- _About this task_:
Only some lines are wanted. Transcribe, exactly, the lines below from the line with "- [Introduzione](#introduzione)" up to and including the line with "- [Risorse aggiuntive](#risorse-aggiuntive)".

- _Material provided_:
=======

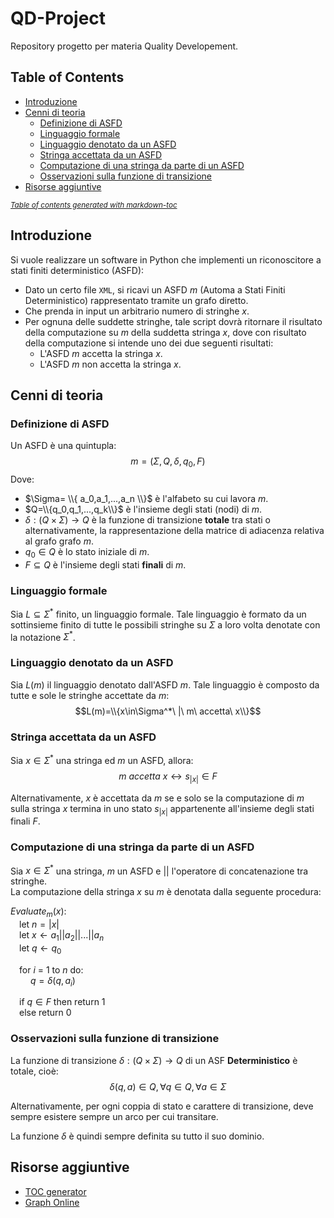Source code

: # QD-Project
Repository progetto per materia Quality Developement.

## Table of Contents
- [Introduzione](#introduzione)
- [Cenni di teoria](#cenni-di-teoria)
  * [Definizione di ASFD](#definizione-di-asfd)
  * [Linguaggio formale](#linguaggio-formale)
  * [Linguaggio denotato da un ASFD](#linguaggio-denotato-da-un-asfd)
  * [Stringa accettata da un ASFD](#stringa-accettata-da-un-asfd)
  * [Computazione di una stringa da parte di un ASFD](#computazione-di-una-stringa-da-parte-di-un-asfd)
  * [Osservazioni sulla funzione di transizione](#osservazioni-sulla-funzione-di-transizione)
- [Risorse aggiuntive](#risorse-aggiuntive)

<small><i><a href='http://ecotrust-canada.github.io/markdown-toc/'>Table of contents generated with markdown-toc</a></i></small>

## Introduzione
Si vuole realizzare un software in Python che implementi un riconoscitore a stati finiti deterministico (ASFD):
-	Dato un certo file `XML`, si ricavi un ASFD $m$ (Automa a Stati Finiti Deterministico) rappresentato tramite un grafo diretto.
-	Che prenda in input un arbitrario numero di stringhe $x$.
-	Per ognuna delle suddette stringhe, tale script dovrà ritornare il risultato della computazione su $m$ della suddetta stringa $x$, dove con risultato della computazione si intende uno dei due seguenti risultati:
	-	L'ASFD $m$ accetta la stringa $x$.
	-	L'ASFD $m$ non accetta la stringa $x$.

## Cenni di teoria
### Definizione di ASFD
Un ASFD è una quintupla: $$m=(\Sigma,Q,\delta,q_0,F)$$
Dove:
-	$\Sigma= \\{ a_0,a_1,...,a_n \\}$ è l'alfabeto su cui lavora $m$.
-	$Q=\\{q_0,q_1,...,q_k\\}$ è l'insieme degli stati (nodi) di $m$.
-	$\delta:(Q\times\Sigma)\rightarrow Q$ è la funzione di transizione **totale** tra stati o alternativamente, la rappresentazione della matrice di adiacenza relativa al grafo grafo $m$.
-	$q_0\in Q$ è lo stato iniziale di $m$.
-	$F\subseteq Q$ è l'insieme degli stati **finali** di $m$.

### Linguaggio formale
Sia ${L\subseteq\Sigma^* }$ finito, un linguaggio formale.
Tale linguaggio è formato da un sottinsieme finito di tutte le possibili stringhe su $\Sigma$ a loro volta denotate con la notazione $\Sigma^*$.

### Linguaggio denotato da un ASFD
Sia $L(m)$ il linguaggio denotato dall'ASFD $m$.
Tale linguaggio è composto da tutte e sole le stringhe accettate da $m$: $$L(m)=\\{x\in\Sigma^*\ |\ m\ accetta\ x\\}$$

### Stringa accettata da un ASFD
Sia ${x\in\Sigma^*}$ una stringa ed $m$ un ASFD, allora:
$$m\ accetta\ x\leftrightarrow s_{|x|}\in F$$

Alternativamente, $x$ è accettata da $m$ se e solo se la computazione di $m$ sulla stringa $x$ termina in uno stato $s_{|x|}$ appartenente all'insieme degli stati finali $F$.

### Computazione di una stringa da parte di un ASFD
Sia ${x\in\Sigma^*}$ una stringa, $m$ un ASFD e $||$ l'operatore di concatenazione tra stringhe.  
La computazione della stringa $x$ su $m$ è denotata dalla seguente procedura:

$Evaluate_m(x)$:  
&emsp;let $n=|x|$  
&emsp;let $x\leftarrow a_1||a_2||...||a_n$  
&emsp;let $q\leftarrow q_0$  

&emsp;for $i$ = 1 to $n$ do:  
&emsp;&emsp; $q=\delta(q,a_i)$  

&emsp;if $q\in F$ then return $1$  
&emsp;else return $0$  

### Osservazioni sulla funzione di transizione
La funzione di transizione $\delta:(Q\times\Sigma)\rightarrow Q$ di un ASF **Deterministico** è totale, cioè:
$$\delta(q,a)\in Q, \forall q\in Q, \forall a\in \Sigma$$

Alternativamente, per ogni coppia di stato e carattere di transizione, deve sempre esistere sempre un arco per cui transitare.

La funzione $\delta$ è quindi sempre definita su tutto il suo dominio.

## Risorse aggiuntive
-	[TOC generator](http://ecotrust-canada.github.io/markdown-toc/)
-	[Graph Online](https://graphonline.ru/en/)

=======

- _Solution for this exercise_:
- [Introduzione](#introduzione)
- [Cenni di teoria](#cenni-di-teoria)
  * [Definizione di ASFD](#definizione-di-asfd)
  * [Linguaggio formale](#linguaggio-formale)
  * [Linguaggio denotato da un ASFD](#linguaggio-denotato-da-un-asfd)
  * [Stringa accettata da un ASFD](#stringa-accettata-da-un-asfd)
  * [Computazione di una stringa da parte di un ASFD](#computazione-di-una-stringa-da-parte-di-un-asfd)
  * [Osservazioni sulla funzione di transizione](#osservazioni-sulla-funzione-di-transizione)
- [Risorse aggiuntive](#risorse-aggiuntive)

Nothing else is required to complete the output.